Title II Broadband and Small Carriers
Small ISPs have “no incentive to harm the openness of the Internet” and “lack the market power to harm edge providers and consumers,” argued ACA President and CEO Matt Polka in an editorial posted on The Hill’s website. Nevertheless, “Title II regulation… would result in significant new compliance and reporting obligations… leading to direct and substantial out-of-pocket costs to hire compliance staff and engage outside consultants and attorneys,” Polka argued.
Noting that half of ACA members serve 1,000 subscribers or fewer and employ no more than 10 employees, Title II compliance would be “simply asking too much… to solve a non-problem,” he said.

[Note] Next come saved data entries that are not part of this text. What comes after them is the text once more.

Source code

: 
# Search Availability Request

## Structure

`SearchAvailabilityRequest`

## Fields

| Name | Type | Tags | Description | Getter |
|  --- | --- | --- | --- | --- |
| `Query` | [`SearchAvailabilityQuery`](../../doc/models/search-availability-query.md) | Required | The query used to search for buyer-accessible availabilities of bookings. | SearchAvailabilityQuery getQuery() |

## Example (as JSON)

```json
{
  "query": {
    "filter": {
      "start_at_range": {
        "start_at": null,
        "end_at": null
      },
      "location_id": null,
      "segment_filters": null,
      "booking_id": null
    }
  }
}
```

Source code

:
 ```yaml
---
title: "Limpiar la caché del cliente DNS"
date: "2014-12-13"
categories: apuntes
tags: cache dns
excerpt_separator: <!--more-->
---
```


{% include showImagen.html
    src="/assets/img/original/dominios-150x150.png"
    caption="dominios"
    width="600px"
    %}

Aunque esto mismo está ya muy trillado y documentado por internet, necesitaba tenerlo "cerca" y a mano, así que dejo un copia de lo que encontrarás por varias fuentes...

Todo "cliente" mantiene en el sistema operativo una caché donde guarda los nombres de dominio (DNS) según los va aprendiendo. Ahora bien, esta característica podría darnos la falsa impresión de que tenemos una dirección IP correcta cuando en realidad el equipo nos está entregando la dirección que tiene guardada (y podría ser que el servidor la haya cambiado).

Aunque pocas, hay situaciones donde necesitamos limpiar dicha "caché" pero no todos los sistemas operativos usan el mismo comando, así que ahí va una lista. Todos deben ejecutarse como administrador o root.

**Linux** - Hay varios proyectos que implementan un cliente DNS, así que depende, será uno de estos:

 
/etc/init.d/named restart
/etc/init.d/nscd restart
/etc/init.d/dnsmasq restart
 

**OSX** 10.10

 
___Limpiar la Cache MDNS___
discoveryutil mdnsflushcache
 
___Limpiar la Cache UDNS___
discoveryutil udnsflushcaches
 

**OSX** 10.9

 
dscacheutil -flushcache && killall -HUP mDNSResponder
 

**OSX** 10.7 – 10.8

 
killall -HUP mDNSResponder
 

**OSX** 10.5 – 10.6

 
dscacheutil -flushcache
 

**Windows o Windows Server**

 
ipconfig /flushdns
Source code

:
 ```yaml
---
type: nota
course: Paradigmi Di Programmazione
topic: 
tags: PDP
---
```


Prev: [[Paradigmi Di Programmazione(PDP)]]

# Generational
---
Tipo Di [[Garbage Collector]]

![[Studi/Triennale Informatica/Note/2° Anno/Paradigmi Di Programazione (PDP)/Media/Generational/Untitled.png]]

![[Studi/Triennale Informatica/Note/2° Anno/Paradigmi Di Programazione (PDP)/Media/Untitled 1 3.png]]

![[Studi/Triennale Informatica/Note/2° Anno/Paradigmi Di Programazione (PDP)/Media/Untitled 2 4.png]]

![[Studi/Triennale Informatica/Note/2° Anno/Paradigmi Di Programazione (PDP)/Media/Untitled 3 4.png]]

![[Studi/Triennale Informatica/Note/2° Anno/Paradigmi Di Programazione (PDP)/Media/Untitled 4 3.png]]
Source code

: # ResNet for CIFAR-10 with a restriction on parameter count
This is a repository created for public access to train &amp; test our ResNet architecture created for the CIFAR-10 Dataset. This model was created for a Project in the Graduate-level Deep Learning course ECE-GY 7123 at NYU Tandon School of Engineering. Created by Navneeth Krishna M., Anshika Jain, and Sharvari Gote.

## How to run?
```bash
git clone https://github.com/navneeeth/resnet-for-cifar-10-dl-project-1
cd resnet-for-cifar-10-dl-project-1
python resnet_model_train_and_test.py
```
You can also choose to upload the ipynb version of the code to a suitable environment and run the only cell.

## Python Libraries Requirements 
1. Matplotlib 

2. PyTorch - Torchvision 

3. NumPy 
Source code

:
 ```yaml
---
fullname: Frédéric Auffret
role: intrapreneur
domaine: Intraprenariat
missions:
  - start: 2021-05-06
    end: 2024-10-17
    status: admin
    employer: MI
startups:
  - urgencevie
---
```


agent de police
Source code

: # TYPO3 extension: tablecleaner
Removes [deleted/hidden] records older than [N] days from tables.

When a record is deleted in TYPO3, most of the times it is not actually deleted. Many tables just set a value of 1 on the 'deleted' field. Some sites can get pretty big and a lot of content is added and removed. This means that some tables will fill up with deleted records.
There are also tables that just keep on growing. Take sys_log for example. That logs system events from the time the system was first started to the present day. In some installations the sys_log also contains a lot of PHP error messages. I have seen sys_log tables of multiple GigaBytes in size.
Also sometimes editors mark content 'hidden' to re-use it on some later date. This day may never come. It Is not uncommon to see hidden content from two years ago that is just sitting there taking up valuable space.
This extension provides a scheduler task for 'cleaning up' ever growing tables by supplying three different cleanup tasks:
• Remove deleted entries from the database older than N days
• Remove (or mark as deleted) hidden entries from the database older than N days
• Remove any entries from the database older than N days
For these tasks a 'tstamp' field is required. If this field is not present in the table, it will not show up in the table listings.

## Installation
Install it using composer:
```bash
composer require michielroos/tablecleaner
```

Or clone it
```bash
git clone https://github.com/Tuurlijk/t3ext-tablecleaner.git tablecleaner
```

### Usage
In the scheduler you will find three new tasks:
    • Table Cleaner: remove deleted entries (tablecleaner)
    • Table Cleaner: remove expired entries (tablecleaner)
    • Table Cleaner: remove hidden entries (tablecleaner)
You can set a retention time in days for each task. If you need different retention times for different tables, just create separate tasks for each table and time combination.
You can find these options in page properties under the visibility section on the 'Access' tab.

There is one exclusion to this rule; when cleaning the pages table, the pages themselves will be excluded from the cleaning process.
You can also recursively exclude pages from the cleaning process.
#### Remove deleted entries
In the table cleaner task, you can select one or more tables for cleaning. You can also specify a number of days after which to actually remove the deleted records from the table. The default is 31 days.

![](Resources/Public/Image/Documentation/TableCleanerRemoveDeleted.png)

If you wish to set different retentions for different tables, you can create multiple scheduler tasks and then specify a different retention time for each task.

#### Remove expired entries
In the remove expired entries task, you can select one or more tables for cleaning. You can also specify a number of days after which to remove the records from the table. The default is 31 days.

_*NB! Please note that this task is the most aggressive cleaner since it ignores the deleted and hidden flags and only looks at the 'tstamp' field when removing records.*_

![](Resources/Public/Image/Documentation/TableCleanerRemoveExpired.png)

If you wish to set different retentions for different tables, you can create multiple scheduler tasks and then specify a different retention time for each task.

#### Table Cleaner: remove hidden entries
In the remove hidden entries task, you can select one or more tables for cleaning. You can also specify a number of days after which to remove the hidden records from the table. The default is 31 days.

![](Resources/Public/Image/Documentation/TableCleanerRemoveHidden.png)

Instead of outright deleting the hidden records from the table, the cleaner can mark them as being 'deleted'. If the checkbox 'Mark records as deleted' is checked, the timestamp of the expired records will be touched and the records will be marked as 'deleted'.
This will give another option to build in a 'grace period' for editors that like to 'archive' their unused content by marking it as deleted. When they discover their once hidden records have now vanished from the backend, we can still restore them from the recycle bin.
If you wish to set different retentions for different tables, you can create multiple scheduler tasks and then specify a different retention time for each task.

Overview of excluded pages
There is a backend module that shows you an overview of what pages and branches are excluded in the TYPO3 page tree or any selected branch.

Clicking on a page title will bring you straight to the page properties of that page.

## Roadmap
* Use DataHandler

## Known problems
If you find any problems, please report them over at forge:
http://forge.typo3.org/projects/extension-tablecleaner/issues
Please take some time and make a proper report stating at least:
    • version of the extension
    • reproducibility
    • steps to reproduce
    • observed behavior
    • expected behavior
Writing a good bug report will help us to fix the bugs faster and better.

Although broadband traditionally has been classified as a lightly regulated information service, the FCC is expected to vote later this month to reclassify it as a more heavily regulated Title II telecommunications service. The commission is making the move largely to give itself the authority to impose Net Neutrality guidelines aimed at preventing broadband providers from blocking access to lawful content or discriminating in traffic delivery by, for example, offering paid prioritization.
A Fickle FCC?
The FCC said it will forebear from imposing certain Title II obligations, such as a requirement to file price tariffs, on broadband services. But according to Polka, the current FCC “cannot bind the actions of a future FCC determined to institute rate regulation” and accordingly “the possibility of future tariffing and unbundling mandates creates deep and lasting regulatory uncertainty.”
It’s worth noting that larger broadband providers have made many of the same arguments about the FCC’s Title II and Net Neutrality plans, with the exception that they have larger staffs to handle the anticipated compliance work.
The NTCA – The Rural Broadband Association that represents smaller telephone companies that provide broadband has not been as public as Polka in expressing concerns about the FCC’s Title II plans. But many small telcos, like the small cablecos, undoubtedly would find it burdensome to meet the additional compliance requirements.
I find it ironic that some of the interest groups that advocated Title II reclassification seem unconcerned about the possibility that future FCCs might stop forbearing from broadband price regulation or other forms of Title II regulation. It’s ironic because some of those groups also have been quite vocal in opposition to expanding the contribution base for the Universal Service/ Connect America Fund to include broadband revenues, even though telcos receiving USF or CAF support will now be required to provide broadband as well as voice services.
Although the FCC has said it will not increase the size of the overall USF/CAF program, the groups that oppose including broadband in the contribution base argue that future FCC’s might change their mind about the size of the fund.
If that’s a concern, why isn’t it a concern that future FCC’s might change their mind about Title II forbearance?